Records from a collection:
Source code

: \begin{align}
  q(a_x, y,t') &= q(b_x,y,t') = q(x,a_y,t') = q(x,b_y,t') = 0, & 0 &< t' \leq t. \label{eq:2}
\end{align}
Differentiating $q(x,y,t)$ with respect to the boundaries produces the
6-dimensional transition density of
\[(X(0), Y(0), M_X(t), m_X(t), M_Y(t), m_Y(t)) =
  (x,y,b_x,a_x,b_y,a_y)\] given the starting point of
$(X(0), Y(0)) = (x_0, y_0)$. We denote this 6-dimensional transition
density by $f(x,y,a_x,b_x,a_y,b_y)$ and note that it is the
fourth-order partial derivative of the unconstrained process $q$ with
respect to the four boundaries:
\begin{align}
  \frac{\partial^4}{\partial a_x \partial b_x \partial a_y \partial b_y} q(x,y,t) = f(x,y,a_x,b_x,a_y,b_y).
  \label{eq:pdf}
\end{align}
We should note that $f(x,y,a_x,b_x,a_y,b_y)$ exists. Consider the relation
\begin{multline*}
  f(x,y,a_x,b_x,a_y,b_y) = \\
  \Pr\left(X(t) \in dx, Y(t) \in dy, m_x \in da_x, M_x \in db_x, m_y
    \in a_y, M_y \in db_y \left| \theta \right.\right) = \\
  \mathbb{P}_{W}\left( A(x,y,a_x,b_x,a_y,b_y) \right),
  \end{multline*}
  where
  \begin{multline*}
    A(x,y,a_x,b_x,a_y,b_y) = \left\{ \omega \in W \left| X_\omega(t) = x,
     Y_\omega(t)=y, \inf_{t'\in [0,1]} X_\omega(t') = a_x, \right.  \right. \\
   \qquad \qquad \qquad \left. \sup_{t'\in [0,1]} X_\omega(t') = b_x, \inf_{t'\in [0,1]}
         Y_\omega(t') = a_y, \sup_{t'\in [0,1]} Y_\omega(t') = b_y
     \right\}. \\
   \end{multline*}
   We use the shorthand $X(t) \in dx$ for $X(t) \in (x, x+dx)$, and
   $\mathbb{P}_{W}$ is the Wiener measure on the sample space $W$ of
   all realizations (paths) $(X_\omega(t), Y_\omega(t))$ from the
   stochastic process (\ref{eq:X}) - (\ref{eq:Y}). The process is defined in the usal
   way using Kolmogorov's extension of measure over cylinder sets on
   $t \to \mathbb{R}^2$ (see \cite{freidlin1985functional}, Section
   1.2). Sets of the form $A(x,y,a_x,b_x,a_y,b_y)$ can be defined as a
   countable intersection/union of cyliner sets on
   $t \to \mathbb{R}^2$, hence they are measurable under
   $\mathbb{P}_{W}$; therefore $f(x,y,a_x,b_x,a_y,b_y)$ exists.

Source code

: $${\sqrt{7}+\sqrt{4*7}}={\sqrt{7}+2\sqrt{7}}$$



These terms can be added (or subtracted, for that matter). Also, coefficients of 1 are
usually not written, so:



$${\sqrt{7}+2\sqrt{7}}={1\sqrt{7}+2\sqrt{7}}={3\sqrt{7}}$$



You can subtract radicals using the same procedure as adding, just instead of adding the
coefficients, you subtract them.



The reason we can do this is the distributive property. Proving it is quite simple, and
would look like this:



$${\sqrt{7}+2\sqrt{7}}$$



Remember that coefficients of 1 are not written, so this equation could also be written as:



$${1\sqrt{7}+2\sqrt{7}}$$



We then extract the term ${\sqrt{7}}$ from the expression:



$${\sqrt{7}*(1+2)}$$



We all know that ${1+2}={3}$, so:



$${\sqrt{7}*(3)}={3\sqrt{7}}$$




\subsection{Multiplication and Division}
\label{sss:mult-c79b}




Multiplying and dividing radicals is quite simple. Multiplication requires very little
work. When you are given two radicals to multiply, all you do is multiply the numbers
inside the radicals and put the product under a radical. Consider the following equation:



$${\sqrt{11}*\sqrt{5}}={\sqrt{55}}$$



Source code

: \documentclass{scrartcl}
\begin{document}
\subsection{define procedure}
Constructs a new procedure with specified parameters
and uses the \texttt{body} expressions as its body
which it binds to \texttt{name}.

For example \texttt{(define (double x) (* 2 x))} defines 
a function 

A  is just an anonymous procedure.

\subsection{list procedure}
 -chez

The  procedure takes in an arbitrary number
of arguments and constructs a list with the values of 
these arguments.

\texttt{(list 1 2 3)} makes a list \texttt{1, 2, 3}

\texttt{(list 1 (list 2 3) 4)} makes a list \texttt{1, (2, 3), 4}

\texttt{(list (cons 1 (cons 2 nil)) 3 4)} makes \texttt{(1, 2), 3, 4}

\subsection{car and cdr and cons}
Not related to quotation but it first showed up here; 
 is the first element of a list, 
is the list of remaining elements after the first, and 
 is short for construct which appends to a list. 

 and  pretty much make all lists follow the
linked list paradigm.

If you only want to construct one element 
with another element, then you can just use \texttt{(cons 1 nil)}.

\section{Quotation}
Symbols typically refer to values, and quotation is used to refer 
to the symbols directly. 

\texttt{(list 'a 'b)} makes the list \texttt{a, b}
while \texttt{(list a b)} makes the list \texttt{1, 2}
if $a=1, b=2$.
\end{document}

Work task >>
Across the data, how many lines have the word "process" in them? Respond with the number alone.

Your solution >>
2